#### Description of the task
Take from the records below each line that holds "特異化順序".

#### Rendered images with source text
⁂

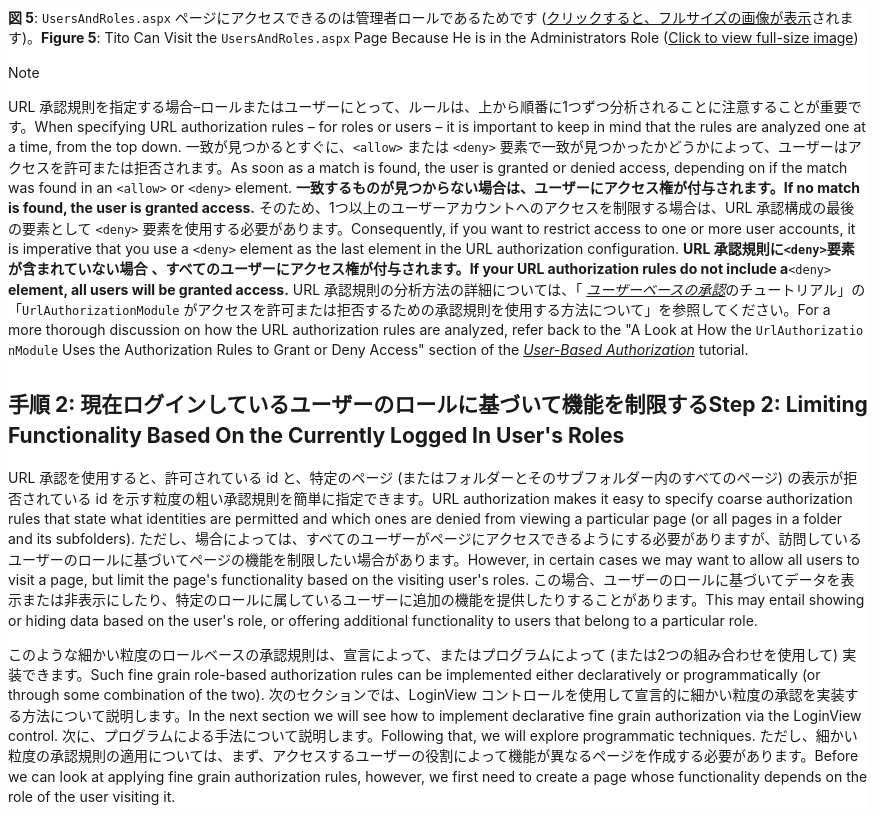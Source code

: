 <span data-ttu-id="c258d-235">**図 5**: `UsersAndRoles.aspx` ページにアクセスできるのは管理者ロールであるためです ([クリックすると、フルサイズの画像が表示](role-based-authorization-cs/_static/image15.png)されます)。</span><span class="sxs-lookup"><span data-stu-id="c258d-235">**Figure 5**: Tito Can Visit the `UsersAndRoles.aspx` Page Because He is in the Administrators Role  ([Click to view full-size image](role-based-authorization-cs/_static/image15.png))</span></span>

> [!NOTE]
> <span data-ttu-id="c258d-236">URL 承認規則を指定する場合–ロールまたはユーザーにとって、ルールは、上から順番に1つずつ分析されることに注意することが重要です。</span><span class="sxs-lookup"><span data-stu-id="c258d-236">When specifying URL authorization rules – for roles or users – it is important to keep in mind that the rules are analyzed one at a time, from the top down.</span></span> <span data-ttu-id="c258d-237">一致が見つかるとすぐに、`<allow>` または `<deny>` 要素で一致が見つかったかどうかによって、ユーザーはアクセスを許可または拒否されます。</span><span class="sxs-lookup"><span data-stu-id="c258d-237">As soon as a match is found, the user is granted or denied access, depending on if the match was found in an `<allow>` or `<deny>` element.</span></span> <span data-ttu-id="c258d-238">**一致するものが見つからない場合は、ユーザーにアクセス権が付与されます。**</span><span class="sxs-lookup"><span data-stu-id="c258d-238">**If no match is found, the user is granted access.**</span></span> <span data-ttu-id="c258d-239">そのため、1つ以上のユーザーアカウントへのアクセスを制限する場合は、URL 承認構成の最後の要素として `<deny>` 要素を使用する必要があります。</span><span class="sxs-lookup"><span data-stu-id="c258d-239">Consequently, if you want to restrict access to one or more user accounts, it is imperative that you use a `<deny>` element as the last element in the URL authorization configuration.</span></span> <span data-ttu-id="c258d-240">**URL 承認規則に`<deny>`要素が含まれていない場合** **、すべてのユーザーにアクセス権が付与されます。**</span><span class="sxs-lookup"><span data-stu-id="c258d-240">**If your URL authorization rules do not include a**`<deny>`**element, all users will be granted access.**</span></span> <span data-ttu-id="c258d-241">URL 承認規則の分析方法の詳細については、「 <a id="_msoanchor_8"> </a>[*ユーザーベースの承認*](../membership/user-based-authorization-cs.md)のチュートリアル」の「`UrlAuthorizationModule` がアクセスを許可または拒否するための承認規則を使用する方法について」を参照してください。</span><span class="sxs-lookup"><span data-stu-id="c258d-241">For a more thorough discussion on how the URL authorization rules are analyzed, refer back to the "A Look at How the `UrlAuthorizationModule` Uses the Authorization Rules to Grant or Deny Access" section of the <a id="_msoanchor_8"></a>[*User-Based Authorization*](../membership/user-based-authorization-cs.md) tutorial.</span></span>

## <a name="step-2-limiting-functionality-based-on-the-currently-logged-in-users-roles"></a><span data-ttu-id="c258d-242">手順 2: 現在ログインしているユーザーのロールに基づいて機能を制限する</span><span class="sxs-lookup"><span data-stu-id="c258d-242">Step 2: Limiting Functionality Based On the Currently Logged In User's Roles</span></span>

<span data-ttu-id="c258d-243">URL 承認を使用すると、許可されている id と、特定のページ (またはフォルダーとそのサブフォルダー内のすべてのページ) の表示が拒否されている id を示す粒度の粗い承認規則を簡単に指定できます。</span><span class="sxs-lookup"><span data-stu-id="c258d-243">URL authorization makes it easy to specify coarse authorization rules that state what identities are permitted and which ones are denied from viewing a particular page (or all pages in a folder and its subfolders).</span></span> <span data-ttu-id="c258d-244">ただし、場合によっては、すべてのユーザーがページにアクセスできるようにする必要がありますが、訪問しているユーザーのロールに基づいてページの機能を制限したい場合があります。</span><span class="sxs-lookup"><span data-stu-id="c258d-244">However, in certain cases we may want to allow all users to visit a page, but limit the page's functionality based on the visiting user's roles.</span></span> <span data-ttu-id="c258d-245">この場合、ユーザーのロールに基づいてデータを表示または非表示にしたり、特定のロールに属しているユーザーに追加の機能を提供したりすることがあります。</span><span class="sxs-lookup"><span data-stu-id="c258d-245">This may entail showing or hiding data based on the user's role, or offering additional functionality to users that belong to a particular role.</span></span>

<span data-ttu-id="c258d-246">このような細かい粒度のロールベースの承認規則は、宣言によって、またはプログラムによって (または2つの組み合わせを使用して) 実装できます。</span><span class="sxs-lookup"><span data-stu-id="c258d-246">Such fine grain role-based authorization rules can be implemented either declaratively or programmatically (or through some combination of the two).</span></span> <span data-ttu-id="c258d-247">次のセクションでは、LoginView コントロールを使用して宣言的に細かい粒度の承認を実装する方法について説明します。</span><span class="sxs-lookup"><span data-stu-id="c258d-247">In the next section we will see how to implement declarative fine grain authorization via the LoginView control.</span></span> <span data-ttu-id="c258d-248">次に、プログラムによる手法について説明します。</span><span class="sxs-lookup"><span data-stu-id="c258d-248">Following that, we will explore programmatic techniques.</span></span> <span data-ttu-id="c258d-249">ただし、細かい粒度の承認規則の適用については、まず、アクセスするユーザーの役割によって機能が異なるページを作成する必要があります。</span><span class="sxs-lookup"><span data-stu-id="c258d-249">Before we can look at applying fine grain authorization rules, however, we first need to create a page whose functionality depends on the role of the user visiting it.</span></span>

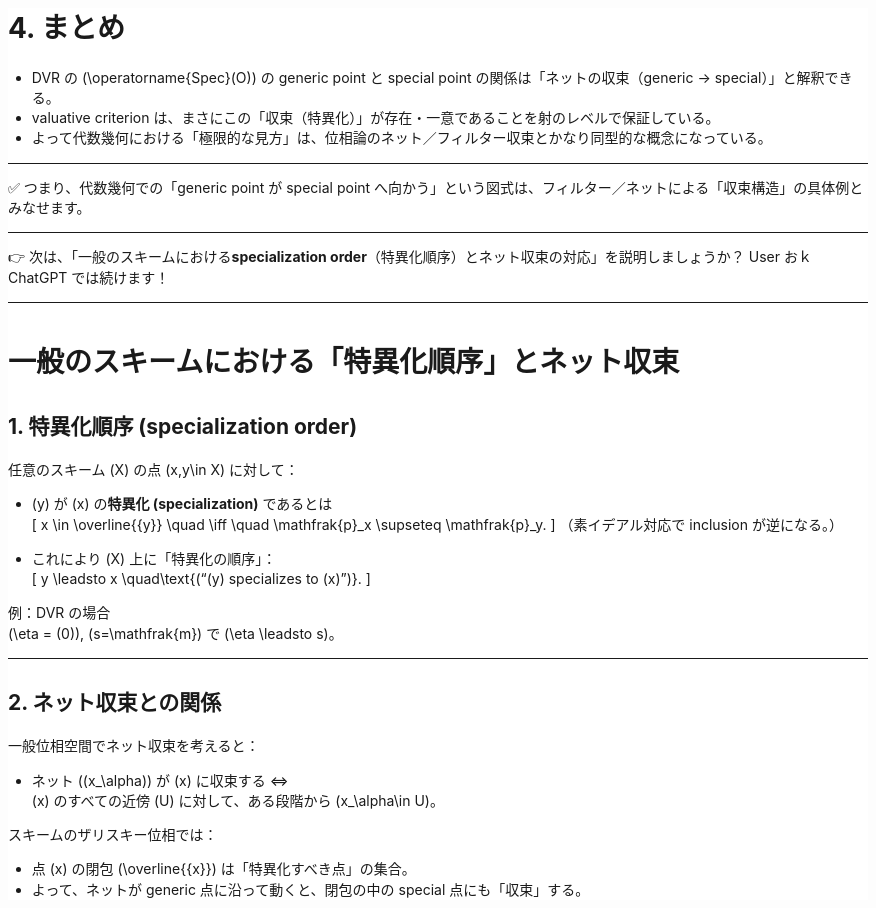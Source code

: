 
# 4. まとめ
- DVR の \(\operatorname{Spec}(O)\) の generic point と special point の関係は「ネットの収束（generic → special）」と解釈できる。
- valuative criterion は、まさにこの「収束（特異化）」が存在・一意であることを射のレベルで保証している。
- よって代数幾何における「極限的な見方」は、位相論のネット／フィルター収束とかなり同型的な概念になっている。

---

✅ つまり、代数幾何での「generic point が special point へ向かう」という図式は、フィルター／ネットによる「収束構造」の具体例とみなせます。  

---

👉 次は、「一般のスキームにおける**specialization order**（特異化順序）とネット収束の対応」を説明しましょうか？
User
おｋ
ChatGPT
では続けます！  

---

# 一般のスキームにおける「特異化順序」とネット収束

## 1. 特異化順序 (specialization order)
任意のスキーム \(X\) の点 \(x,y\in X\) に対して：
- \(y\) が \(x\) の**特異化 (specialization)** であるとは  
  \[
  x \in \overline{\{y\}} \quad \iff \quad \mathfrak{p}_x \supseteq \mathfrak{p}_y.
  \]
  （素イデアル対応で inclusion が逆になる。）

- これにより \(X\) 上に「特異化の順序」：  
  \[
  y \leadsto x
  \quad\text{(“\(y\) specializes to \(x\)”)}.
  \]

例：DVR の場合  
\(\eta = (0)\), \(s=\mathfrak{m}\) で \(\eta \leadsto s\)。

---

## 2. ネット収束との関係
一般位相空間でネット収束を考えると：

- ネット \((x_\alpha)\) が \(x\) に収束する ⇔  
  \(x\) のすべての近傍 \(U\) に対して、ある段階から \(x_\alpha\in U\)。

スキームのザリスキー位相では：
- 点 \(x\) の閉包 \(\overline{\{x\}}\) は「特異化すべき点」の集合。
- よって、ネットが generic 点に沿って動くと、閉包の中の special 点にも「収束」する。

⁂

#### Response to this exercise
👉 次は、「一般のスキームにおける**specialization order**（特異化順序）とネット収束の対応」を説明しましょうか？
# 一般のスキームにおける「特異化順序」とネット収束
## 1. 特異化順序 (specialization order)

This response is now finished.